2004 Fiscal Year Annual Research Report
高靭性・高耐熱性カーボンナノチューブ/セラミックス複合ナノコーティングの開発
Project/Area Number |
16760645
|
Research Institution | Nagasaki University |
Principal Investigator |
鄭 国斌 長崎大学, 工学部, 助教授 (40346929)
|
Keywords | 炭化ケイ素 / CVD / カーボンナノチューブ / C / C / 複合材料 / 耐酸化性 / コーティング / セラミックス |
Research Abstract |
C/C複合材料上のカーボンナノチューブの成長:C/C複合材料試料を触媒の前駆溶液硝酸コバルト・硝酸鉄の溶液に含浸し、乾燥し、700℃で水素、アセチレン、窒素を流してカーボンナノチューブを合成した。
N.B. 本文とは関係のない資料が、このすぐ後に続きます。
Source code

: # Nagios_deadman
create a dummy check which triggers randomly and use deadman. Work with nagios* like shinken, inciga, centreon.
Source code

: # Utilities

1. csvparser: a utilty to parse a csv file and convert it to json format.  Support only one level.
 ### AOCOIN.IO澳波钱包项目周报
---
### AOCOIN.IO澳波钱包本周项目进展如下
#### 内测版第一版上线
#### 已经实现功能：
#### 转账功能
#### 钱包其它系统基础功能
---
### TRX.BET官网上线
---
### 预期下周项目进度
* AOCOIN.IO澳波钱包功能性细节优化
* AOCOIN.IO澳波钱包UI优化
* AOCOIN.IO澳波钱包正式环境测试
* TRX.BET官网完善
SEMとTEMの観察により直径40-80nmのナノチューブはほぼ均一にC/C表面を覆うことがわかった。ナノチューブ層の厚さは約10-20μmであった。 CNT-SiCコーティングを作成するには二種類の方法を用いた。C/C-CNT試料をポリカルボシラン(PCS)のトルエン溶液を含浸させ、熱分解することによりCNT-SiCコーティングを作製した。その結果、PCSの熱分解際、収縮が激しくて小さな気孔が残って、緻密なコーティングを得る事が難しかったことが判明した。また、真空CVD装置(申請設備)を用いて、CH_3SiCl_3を原料として、CVD法でC/C-CNT試料へSiCの蒸着を行った。SEM観察から1200℃以上ではSiCの蒸着速度が速く、緻密なコーティングが得るのが難しかったことがわかった。1150℃では、緻密なコーティングが得られた。コーティングにはコーティングとマトリックスの熱膨張の差による起こされた亀裂が見られた。CNTがない試料と比べると、亀裂が少なかった。また、1200℃の酸化実験では、C/C-SiCと比べると、C/C-CNT-SiCの方が酸化速度が5倍遅くなることがわかった。酸化後の試料の観察から、試料の小さい亀裂と欠陥が酸化速度を決定する要因となっていることが判った。 今後、ナノチューブとマトリックスの界面状態を明らかにし、コーティングの厚さを調整し、ホウ素化合物の相を入れるなど手法で、高靭性かつ高温で完全に耐酸化性を有するCNT-セラミックスコーティングを開発する。